Otro problema era el olor que yo tengo, el olor de mi vagina, el olor de mi flujo. En aquella época era muy fuerte. A mí siempre me había avergonzado. Un olor que rápidamente se apoderaba de todos los rincones de la habitación en donde estuviera follando. Y la casa de Arturo era tan pequeña y hacíamos el amor tan a menudo que mi olor no quedaba reducido al ámbito del dormitorio sino que pasaba a la sala, separada del dormitorio únicamente por una cortina, y a la cocina, un cuartito minúsculo que ni siquiera tenía puerta.

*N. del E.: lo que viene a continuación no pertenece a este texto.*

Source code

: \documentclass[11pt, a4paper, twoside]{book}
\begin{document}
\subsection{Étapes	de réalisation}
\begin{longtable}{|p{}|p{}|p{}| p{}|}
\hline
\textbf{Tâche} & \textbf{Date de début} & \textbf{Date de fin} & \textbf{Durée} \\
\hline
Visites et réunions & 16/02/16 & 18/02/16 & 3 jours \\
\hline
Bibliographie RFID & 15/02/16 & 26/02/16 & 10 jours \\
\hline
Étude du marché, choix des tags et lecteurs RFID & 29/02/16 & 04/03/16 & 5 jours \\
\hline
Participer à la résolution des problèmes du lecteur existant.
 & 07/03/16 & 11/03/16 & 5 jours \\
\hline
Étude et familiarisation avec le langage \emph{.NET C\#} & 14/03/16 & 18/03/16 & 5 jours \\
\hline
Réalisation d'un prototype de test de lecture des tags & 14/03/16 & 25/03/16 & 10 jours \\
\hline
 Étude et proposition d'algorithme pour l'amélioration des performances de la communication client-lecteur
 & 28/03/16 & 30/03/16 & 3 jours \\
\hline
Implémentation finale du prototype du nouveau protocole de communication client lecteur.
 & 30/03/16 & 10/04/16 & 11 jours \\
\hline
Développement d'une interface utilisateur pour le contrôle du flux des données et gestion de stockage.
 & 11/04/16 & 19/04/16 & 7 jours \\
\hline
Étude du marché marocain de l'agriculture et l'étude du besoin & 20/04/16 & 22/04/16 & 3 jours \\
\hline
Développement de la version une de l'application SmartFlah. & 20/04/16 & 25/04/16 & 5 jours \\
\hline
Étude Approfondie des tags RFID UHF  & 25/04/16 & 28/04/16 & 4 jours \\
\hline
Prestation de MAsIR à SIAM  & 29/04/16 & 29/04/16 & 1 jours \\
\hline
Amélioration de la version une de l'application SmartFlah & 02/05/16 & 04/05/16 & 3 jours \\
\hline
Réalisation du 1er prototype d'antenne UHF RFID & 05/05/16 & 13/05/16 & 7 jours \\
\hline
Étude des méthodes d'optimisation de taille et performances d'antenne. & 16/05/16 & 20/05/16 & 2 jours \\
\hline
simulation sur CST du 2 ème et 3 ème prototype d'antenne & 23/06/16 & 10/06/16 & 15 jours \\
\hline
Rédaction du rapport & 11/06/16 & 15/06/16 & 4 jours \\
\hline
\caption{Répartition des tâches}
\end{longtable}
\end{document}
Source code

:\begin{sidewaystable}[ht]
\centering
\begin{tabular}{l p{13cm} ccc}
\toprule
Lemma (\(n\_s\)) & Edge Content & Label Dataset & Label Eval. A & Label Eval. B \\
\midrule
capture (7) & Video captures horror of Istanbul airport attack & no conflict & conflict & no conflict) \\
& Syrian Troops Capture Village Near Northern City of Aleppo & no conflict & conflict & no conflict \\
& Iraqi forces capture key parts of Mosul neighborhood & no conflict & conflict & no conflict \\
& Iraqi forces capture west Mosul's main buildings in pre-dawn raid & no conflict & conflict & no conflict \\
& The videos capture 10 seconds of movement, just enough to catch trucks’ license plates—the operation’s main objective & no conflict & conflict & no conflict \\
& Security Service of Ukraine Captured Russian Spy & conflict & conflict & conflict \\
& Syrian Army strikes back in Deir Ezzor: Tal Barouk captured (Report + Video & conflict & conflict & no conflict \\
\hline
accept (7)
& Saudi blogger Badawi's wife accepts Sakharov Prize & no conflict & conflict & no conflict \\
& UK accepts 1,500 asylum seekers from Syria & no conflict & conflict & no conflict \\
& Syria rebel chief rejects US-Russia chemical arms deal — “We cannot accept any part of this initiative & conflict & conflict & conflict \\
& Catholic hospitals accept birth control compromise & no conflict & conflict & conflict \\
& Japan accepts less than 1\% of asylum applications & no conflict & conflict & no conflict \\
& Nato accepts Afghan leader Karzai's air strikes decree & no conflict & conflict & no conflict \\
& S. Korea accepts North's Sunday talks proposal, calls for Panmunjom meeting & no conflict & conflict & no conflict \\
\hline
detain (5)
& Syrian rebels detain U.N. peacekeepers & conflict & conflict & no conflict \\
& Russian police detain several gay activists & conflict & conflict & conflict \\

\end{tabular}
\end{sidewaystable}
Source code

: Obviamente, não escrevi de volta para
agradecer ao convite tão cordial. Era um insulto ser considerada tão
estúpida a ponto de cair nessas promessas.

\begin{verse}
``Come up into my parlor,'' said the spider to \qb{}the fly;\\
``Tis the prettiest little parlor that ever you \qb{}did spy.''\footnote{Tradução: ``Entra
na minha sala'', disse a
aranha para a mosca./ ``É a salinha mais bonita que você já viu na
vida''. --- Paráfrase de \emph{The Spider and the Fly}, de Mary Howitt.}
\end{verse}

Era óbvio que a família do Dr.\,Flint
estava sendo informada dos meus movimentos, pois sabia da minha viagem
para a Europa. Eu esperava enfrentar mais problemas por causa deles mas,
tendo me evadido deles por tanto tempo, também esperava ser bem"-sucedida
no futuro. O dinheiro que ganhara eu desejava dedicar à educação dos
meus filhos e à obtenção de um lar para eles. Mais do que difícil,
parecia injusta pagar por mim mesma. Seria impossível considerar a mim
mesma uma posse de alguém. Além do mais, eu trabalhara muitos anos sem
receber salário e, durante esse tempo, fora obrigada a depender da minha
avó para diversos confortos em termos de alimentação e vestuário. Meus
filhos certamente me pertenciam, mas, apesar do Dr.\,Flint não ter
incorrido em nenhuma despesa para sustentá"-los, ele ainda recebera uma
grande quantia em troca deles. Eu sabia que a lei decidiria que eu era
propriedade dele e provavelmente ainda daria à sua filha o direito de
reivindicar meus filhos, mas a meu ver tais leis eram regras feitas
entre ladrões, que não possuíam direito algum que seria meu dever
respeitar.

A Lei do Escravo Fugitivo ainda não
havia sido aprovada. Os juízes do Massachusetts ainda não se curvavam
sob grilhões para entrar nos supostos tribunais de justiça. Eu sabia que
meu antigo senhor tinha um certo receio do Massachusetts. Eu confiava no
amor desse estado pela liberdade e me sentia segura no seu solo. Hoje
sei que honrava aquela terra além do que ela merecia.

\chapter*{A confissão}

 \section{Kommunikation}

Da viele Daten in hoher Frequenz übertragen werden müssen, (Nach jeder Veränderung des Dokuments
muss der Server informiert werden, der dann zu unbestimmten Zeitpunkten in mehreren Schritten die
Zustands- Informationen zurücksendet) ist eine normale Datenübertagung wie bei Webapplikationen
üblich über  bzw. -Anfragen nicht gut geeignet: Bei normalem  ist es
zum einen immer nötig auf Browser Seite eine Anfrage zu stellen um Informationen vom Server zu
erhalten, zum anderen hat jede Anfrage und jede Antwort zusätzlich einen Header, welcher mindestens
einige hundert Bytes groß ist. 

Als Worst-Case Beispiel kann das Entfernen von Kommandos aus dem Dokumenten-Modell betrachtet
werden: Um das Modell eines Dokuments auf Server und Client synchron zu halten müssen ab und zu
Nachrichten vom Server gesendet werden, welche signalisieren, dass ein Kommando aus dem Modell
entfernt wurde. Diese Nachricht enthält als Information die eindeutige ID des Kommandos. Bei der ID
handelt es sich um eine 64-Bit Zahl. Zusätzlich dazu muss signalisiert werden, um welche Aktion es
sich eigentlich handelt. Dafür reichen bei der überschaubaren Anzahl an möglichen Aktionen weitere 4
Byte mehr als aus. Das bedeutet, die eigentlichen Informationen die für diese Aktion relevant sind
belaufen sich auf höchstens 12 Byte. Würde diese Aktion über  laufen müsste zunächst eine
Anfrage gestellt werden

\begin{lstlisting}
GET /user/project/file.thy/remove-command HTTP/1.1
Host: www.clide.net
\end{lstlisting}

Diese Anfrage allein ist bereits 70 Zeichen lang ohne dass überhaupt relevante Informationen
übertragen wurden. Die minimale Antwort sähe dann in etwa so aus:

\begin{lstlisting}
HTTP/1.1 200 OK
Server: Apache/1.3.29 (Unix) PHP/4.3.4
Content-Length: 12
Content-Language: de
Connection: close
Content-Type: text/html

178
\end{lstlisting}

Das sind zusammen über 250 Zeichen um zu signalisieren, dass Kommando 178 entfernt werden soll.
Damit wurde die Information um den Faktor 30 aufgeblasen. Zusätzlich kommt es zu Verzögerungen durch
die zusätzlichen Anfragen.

Y lo peor era que aquella casa estaba en el centro de Barcelona, en la parte vieja, y que los amigos de Arturo solían aparecer por allí cada día, sin avisar, la mayoría chilenos aunque también había mexicanos, Daniel entre ellos, y yo no sabía si me daba más vergüenza que se dieran inenta del olor los chilenos a quienes apenas conocía o los mexicanos que de alguna manera eran nuestros amigos en común. En cualquier caso yo odiaba mi olor. Una noche le pregunté a Arturo si se había acostado alguna vez con una mujer que oliera de esa manera. Dijo que no. Yo me puse a llorar. Arturo añadió que tampoco se había acostado con alguien a quien quisiera tanto. No le creí. Le dije que seguramente con Santa Teresa se lo pasaba mejor. Dijo que sí, que sexualmente se lo pasaba mejor, pero que a mí me quería más. Luego dijo que a Santa Teresa también la quería mucho, pero de otra manera. Ella te quiere mucho, dijo. Tanto cariño me dio ganas de vomitar. Le hice prometer que no abriríamos la puerta si venía alguno de sus amigos y el olor aún no se había marchado de la casa. Respondió que él estaba dispuesto a no ver nunca más a nadie, sólo a mí. Por supuesto, yo creí que bromeaba. Después no sé qué pasó.

Empecé a sentirme mal. Vivíamos de lo que ganaba él pues yo le había prohibido terminantemente a mi madre enviarme dinero. No quería ese dinero. Busqué trabajo en Barcelona y al final terminé dando clases particulares de hebreo. Catalanes extrañísimos que estudiaban la Cábala o la Torá, de donde sacaban conclusiones heterodoxas y que a mí, cuando me las explicaban tomando un café en un bar o una taza de té en sus casas, la lección ya concluida, sólo contribuían a ponerme los pelos de punta. Por la noche hablaba con Arturo de mis alumnos. Una vez Arturo me contó que Ulises Lima tenía una versión particular sobre una de las parábolas de Jesús, basada en no sé qué errata o malinterpretación del hebreo, pero no supo explicarlo bien o yo lo he olvidado o más probablemente cuando me lo contó no le presté demasiada atención. Por aquella época la amistad entre Arturo y Ulises yo creo que ya se había apagado. A Ulises lo vi tres veces en México y la última, cuando le dije que volvía a Barcelona para vivir con Arturo, me dijo que no lo hiciera, que si yo me marchaba me iba a echar mucho de menos. Al principio no entendí qué quería decirme, pero luego comprendí que se había enamorado de mí o algo así y me dio un ataque de risa, delante de él, ¡pero si Arturo es tu amigo!, le dije, y luego me puse a llorar y cuando levanté la cara y vi a Ulises me di cuenta que él también estaba llorando, no, llorando no, me di cuenta que él hacía esfuerzos por llorar, que se estaba forzando las lágrimas y que algunas ya habían asomado a sus ojos. Qué voy a hacer, yo solo, dijo. Toda la escena tenía algo de irreal. Cuando se lo conté a Arturo, se rió y dijo que no se lo podía creer y luego trató a su amigo de hijo de la chingada. No volvimos a hablar del tema, pero en esa segunda estancia en Barcelona a veces me acordaba de Ulises y de sus lágrimas y de lo solo que según él se iba a quedar en México.